Thank you for using justanswer. You've actually asked a few different questions here, so let's take them one a time.
Since IRS really has no way to know who is actually entitled to claim the children on their tax retun, they will honor the claim they receive first. However, this does NOT stop you from also filing for the children. (you will have to mail the tax return instead of elelctronically filing it however) If you have already filed your return, you may amend it by filing Form 1040X .
Unless there is something in your divorce decree that states your ex may claim the children on alternate years, then the custodial parent is the person enetitled to claim the children and all of the tax credits associated with them, such as the Child Tax Credit or the Earned Income Credit if applicable.

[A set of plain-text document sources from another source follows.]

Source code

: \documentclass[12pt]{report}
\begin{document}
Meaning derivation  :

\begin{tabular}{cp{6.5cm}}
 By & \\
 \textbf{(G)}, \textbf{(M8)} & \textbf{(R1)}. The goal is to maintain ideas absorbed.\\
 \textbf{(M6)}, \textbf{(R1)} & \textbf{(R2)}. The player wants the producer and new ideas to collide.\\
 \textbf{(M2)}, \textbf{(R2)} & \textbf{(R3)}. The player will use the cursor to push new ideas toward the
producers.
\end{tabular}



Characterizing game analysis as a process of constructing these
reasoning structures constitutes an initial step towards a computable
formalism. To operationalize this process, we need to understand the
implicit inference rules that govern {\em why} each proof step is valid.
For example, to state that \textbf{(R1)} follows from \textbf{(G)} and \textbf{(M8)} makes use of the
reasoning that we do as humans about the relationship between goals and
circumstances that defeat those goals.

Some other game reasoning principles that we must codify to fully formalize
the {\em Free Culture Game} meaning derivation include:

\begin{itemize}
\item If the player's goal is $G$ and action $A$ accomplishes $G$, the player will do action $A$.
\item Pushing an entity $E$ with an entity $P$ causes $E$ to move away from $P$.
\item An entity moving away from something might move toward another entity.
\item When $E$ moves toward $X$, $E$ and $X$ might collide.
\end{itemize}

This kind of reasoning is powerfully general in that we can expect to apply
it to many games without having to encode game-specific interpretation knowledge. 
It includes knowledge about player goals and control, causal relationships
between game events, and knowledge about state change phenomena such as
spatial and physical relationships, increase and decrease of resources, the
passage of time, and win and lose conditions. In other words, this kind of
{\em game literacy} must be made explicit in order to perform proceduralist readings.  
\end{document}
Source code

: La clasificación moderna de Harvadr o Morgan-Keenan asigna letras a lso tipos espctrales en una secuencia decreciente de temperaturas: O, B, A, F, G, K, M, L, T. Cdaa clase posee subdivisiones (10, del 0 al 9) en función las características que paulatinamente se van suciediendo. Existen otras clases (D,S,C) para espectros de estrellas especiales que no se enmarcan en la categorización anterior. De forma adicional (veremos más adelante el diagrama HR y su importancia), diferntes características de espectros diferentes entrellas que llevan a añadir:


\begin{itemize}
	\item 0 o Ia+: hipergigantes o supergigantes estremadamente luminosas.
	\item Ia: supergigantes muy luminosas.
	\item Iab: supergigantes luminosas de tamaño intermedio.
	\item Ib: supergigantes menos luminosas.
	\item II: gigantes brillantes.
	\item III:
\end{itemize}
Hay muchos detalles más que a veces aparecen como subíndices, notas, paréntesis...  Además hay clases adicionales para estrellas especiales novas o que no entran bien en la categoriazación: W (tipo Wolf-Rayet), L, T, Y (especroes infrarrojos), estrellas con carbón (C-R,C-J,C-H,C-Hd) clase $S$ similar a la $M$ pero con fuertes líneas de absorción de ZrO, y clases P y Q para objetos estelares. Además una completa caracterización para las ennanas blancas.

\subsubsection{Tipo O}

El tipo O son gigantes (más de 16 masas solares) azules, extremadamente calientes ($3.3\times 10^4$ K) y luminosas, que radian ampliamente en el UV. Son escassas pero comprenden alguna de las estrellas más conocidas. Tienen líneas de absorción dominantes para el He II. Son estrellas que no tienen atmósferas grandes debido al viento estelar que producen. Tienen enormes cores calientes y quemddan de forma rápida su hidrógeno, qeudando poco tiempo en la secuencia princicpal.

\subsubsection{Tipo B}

Once you send in a return claiming the children, the IRS will notify both you and your ex that more than 1 person claimed the same children, and would 1 of your like to amend and remove the children as dependents. If neither of you does, then the IRS will send out a packet of information designed to gather information to see who is really entitled to claim the children. The packet will contain such things as whose name is XXXXX XXXXX school records as being the custodial parent, what neighborhood do the children attend school in, who gets notified if there's an accident, who goes to parent/teacher conferences, who takes them to the doctor,, etc. If you are receiving any aid from the state, such as food stamps or medicaid for exemple, that would be an excellent proof of where the child's main home is.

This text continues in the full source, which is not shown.